All sizzle, no sausage

Under discussion:

Beowulf  (2007)

Beowulf, the classic tale finally brought to animated life.  Like an untended cookie jar, Beowulf has a beautifully tempting outside but when you reach your hand in all you get is crumbs under your fingernails.

Rowdy King Hrothgar’s (Anthony Hopkins) kingdom is visited by an unspeakable monster, Grendel.  Grendel (Crispin Glover) runs amuck, ripping people limb from limb for no reason more than drinking and merriment.  King Hrothgar offers any hero who can kill Grendel half his country’s wealth.  Intrigued by glory and wealth, self-important Beowulf and fourteen of his men come from across the sea to kill Grendel.  Beowulf doesn’t know that glory and wealth won’t be the only thing he gets.

Each of the animated characters looks just like the actor who plays him.  At first I thought this would be annoying but after a while, I think it was the better choice.  Instead of Anthony Hopkins’ face popping into my mind while he’s talking, my focus is on the story, undistracted by the famous voice.  It also made the characters seem a little more realistic. 

The animation in Beowulf is fantastically realistic when the characters aren’t moving.  There are several nude scenes that sent the audience into a tizzy.  Angela Jolie, who plays Grendel’s mother, is beautifully drawn nearly naked, spared from sheer buff exposure by golden flecks.   It isn’t until the characters want to do crazy things like run, walk or fight that you see the disjointed nature of the animation.  The animators spent too much time on how the animation looked but not enough on how it moved.

All the animated booty doesn’t make up for the fact that the plot required that your train of thought not be longer than a 3 year olds.  There are more dangling plot lines than a pier in a stocked pond.  It requires you already know the Beowulf story, woefully ignores character complexities, shallow characters, is chalk-full of extraneous characters, and plot doors left so open, spiders have taken up  residence.  There is one character in particular, Unferth (John Malkovich), who is built up and given more complexities than any other character in the movie, and Unferth’s potential is dumped like a stinky diaper.  There is a pan full of sizzle, but you leave the theater hungry.

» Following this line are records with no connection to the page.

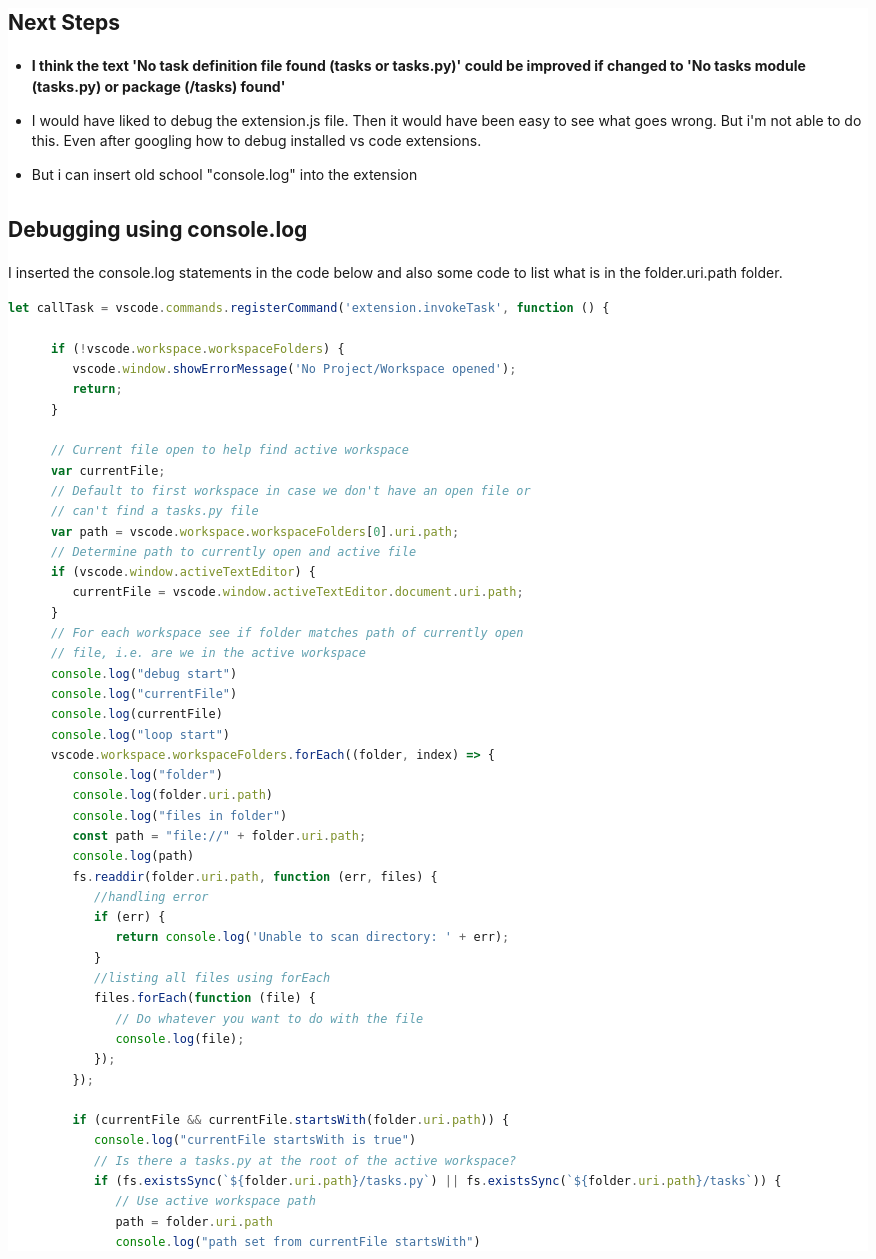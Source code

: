 ## Next Steps

- **I think the text 'No task definition file found (tasks or tasks.py)' could be improved if changed to 'No tasks module (tasks.py) or package (/tasks) found'**

- I would have liked to debug the extension.js file. Then it would have been easy to see what goes wrong. But i'm not able to do this. Even after googling how to debug installed vs code extensions.

- But i can insert old school "console.log" into the extension

## Debugging using console.log

I inserted the console.log statements in the code below and also some code to list what is in the folder.uri.path folder.

```javascript
let callTask = vscode.commands.registerCommand('extension.invokeTask', function () {

      if (!vscode.workspace.workspaceFolders) {
         vscode.window.showErrorMessage('No Project/Workspace opened');
         return;
      }

      // Current file open to help find active workspace
      var currentFile;
      // Default to first workspace in case we don't have an open file or
      // can't find a tasks.py file
      var path = vscode.workspace.workspaceFolders[0].uri.path;
      // Determine path to currently open and active file
      if (vscode.window.activeTextEditor) {
         currentFile = vscode.window.activeTextEditor.document.uri.path;
      }
      // For each workspace see if folder matches path of currently open
      // file, i.e. are we in the active workspace
      console.log("debug start")
      console.log("currentFile")
      console.log(currentFile)
      console.log("loop start")
      vscode.workspace.workspaceFolders.forEach((folder, index) => {
         console.log("folder")
         console.log(folder.uri.path)
         console.log("files in folder")
         const path = "file://" + folder.uri.path;
         console.log(path)
         fs.readdir(folder.uri.path, function (err, files) {
            //handling error
            if (err) {
               return console.log('Unable to scan directory: ' + err);
            }
            //listing all files using forEach
            files.forEach(function (file) {
               // Do whatever you want to do with the file
               console.log(file);
            });
         });

         if (currentFile && currentFile.startsWith(folder.uri.path)) {
            console.log("currentFile startsWith is true")
            // Is there a tasks.py at the root of the active workspace?
            if (fs.existsSync(`${folder.uri.path}/tasks.py`) || fs.existsSync(`${folder.uri.path}/tasks`)) {
               // Use active workspace path
               path = folder.uri.path
               console.log("path set from currentFile startsWith")
```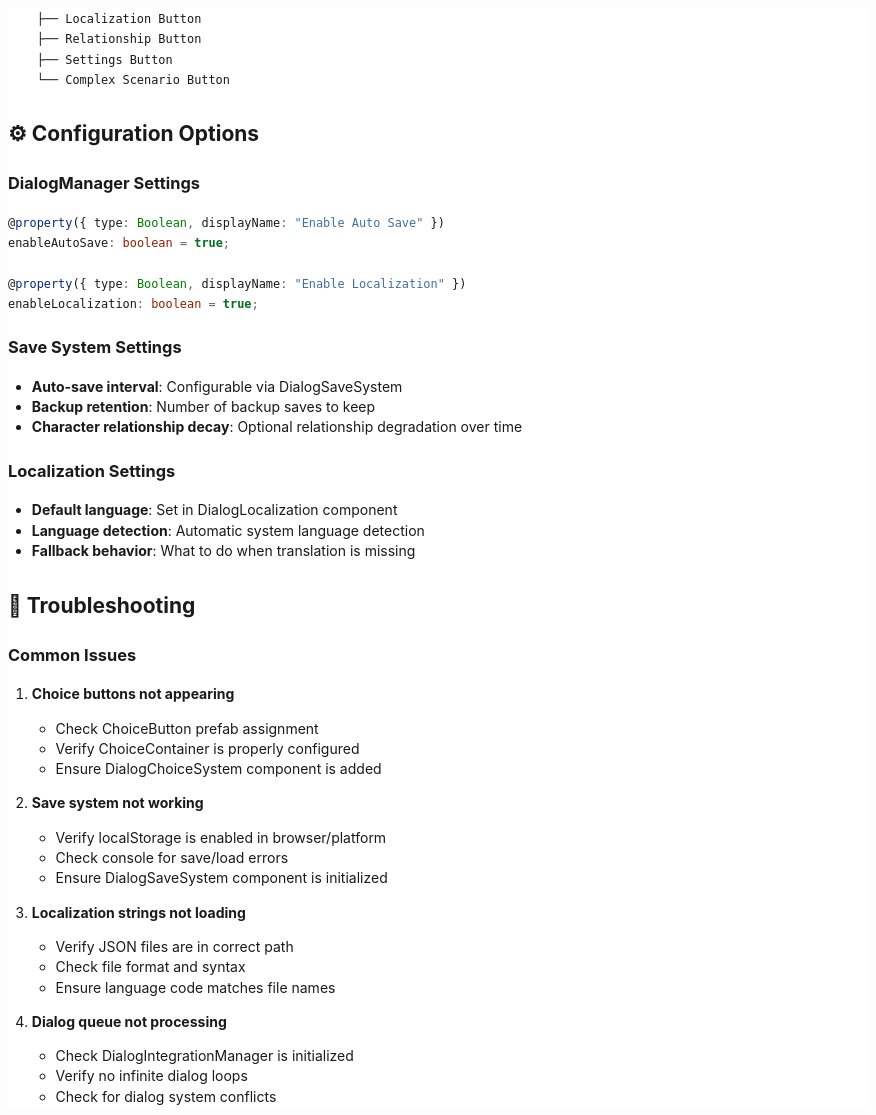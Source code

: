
 ```
    ├── Localization Button
    ├── Relationship Button
    ├── Settings Button
    └── Complex Scenario Button
```

## ⚙️ Configuration Options

### DialogManager Settings
```typescript
@property({ type: Boolean, displayName: "Enable Auto Save" })
enableAutoSave: boolean = true;

@property({ type: Boolean, displayName: "Enable Localization" })
enableLocalization: boolean = true;
```

### Save System Settings
- **Auto-save interval**: Configurable via DialogSaveSystem
- **Backup retention**: Number of backup saves to keep
- **Character relationship decay**: Optional relationship degradation over time

### Localization Settings
- **Default language**: Set in DialogLocalization component
- **Language detection**: Automatic system language detection
- **Fallback behavior**: What to do when translation is missing

## 🔧 Troubleshooting

### Common Issues

1. **Choice buttons not appearing**
   - Check ChoiceButton prefab assignment
   - Verify ChoiceContainer is properly configured
   - Ensure DialogChoiceSystem component is added

2. **Save system not working**
   - Verify localStorage is enabled in browser/platform
   - Check console for save/load errors
   - Ensure DialogSaveSystem component is initialized

3. **Localization strings not loading**
   - Verify JSON files are in correct path
   - Check file format and syntax
   - Ensure language code matches file names

4. **Dialog queue not processing**
   - Check DialogIntegrationManager is initialized
   - Verify no infinite dialog loops
   - Check for dialog system conflicts
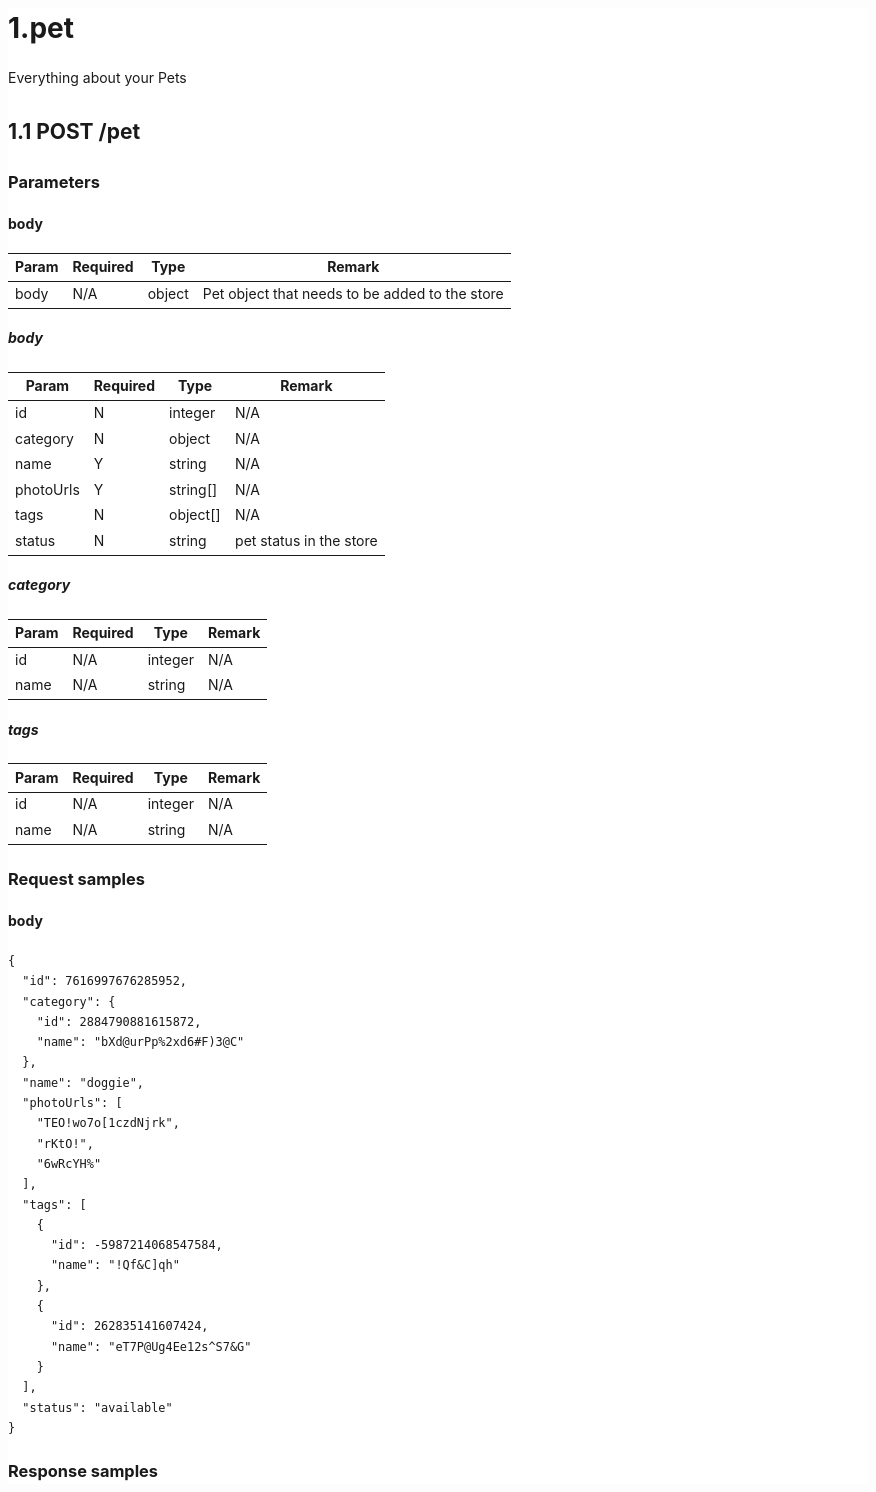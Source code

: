 # 1.pet
Everything about your Pets
## 1.1 POST /pet
### Parameters
#### body
Param | Required | Type | Remark
---- | -------- | -------- | ----
body | N/A | object | Pet object that needs to be added to the store
##### body
Param | Required | Type | Remark
---- | -------- | -------- | ----
id | N | integer | N/A
category | N | object | N/A
name | Y | string | N/A
photoUrls | Y | string[] | N/A
tags | N | object[] | N/A
status | N | string | pet status in the store
##### category
Param | Required | Type | Remark
---- | -------- | -------- | ----
id | N/A | integer | N/A
name | N/A | string | N/A

##### tags
Param | Required | Type | Remark
---- | -------- | -------- | ----
id | N/A | integer | N/A
name | N/A | string | N/A
### Request samples
#### body
```
{
  "id": 7616997676285952,
  "category": {
    "id": 2884790881615872,
    "name": "bXd@urPp%2xd6#F)3@C"
  },
  "name": "doggie",
  "photoUrls": [
    "TEO!wo7o[1czdNjrk",
    "rKtO!",
    "6wRcYH%"
  ],
  "tags": [
    {
      "id": -5987214068547584,
      "name": "!Qf&C]qh"
    },
    {
      "id": 262835141607424,
      "name": "eT7P@Ug4Ee12s^S7&G"
    }
  ],
  "status": "available"
}
```
### Response samples
```
```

I saw the IMAX in 3D version.  There is an exorbitant amount of camera work to show how cool the 3D can be.   It’s too bad for Beowulf that we all have stomachs to be upset by the dinghy in a hurricane camera work and I haven’t gotten my sea tummy yet.   Just because you can do 3D doesn’t mean you have to overdo it.  You aren’t directing Tammy Fae Baker’s makeup!

Other than imagining sex with an animated character or a study in the potential realism of animation, there isn’t much to Beowulf.   Please, don’t see the 3D version, it’s not worth the extra dimension.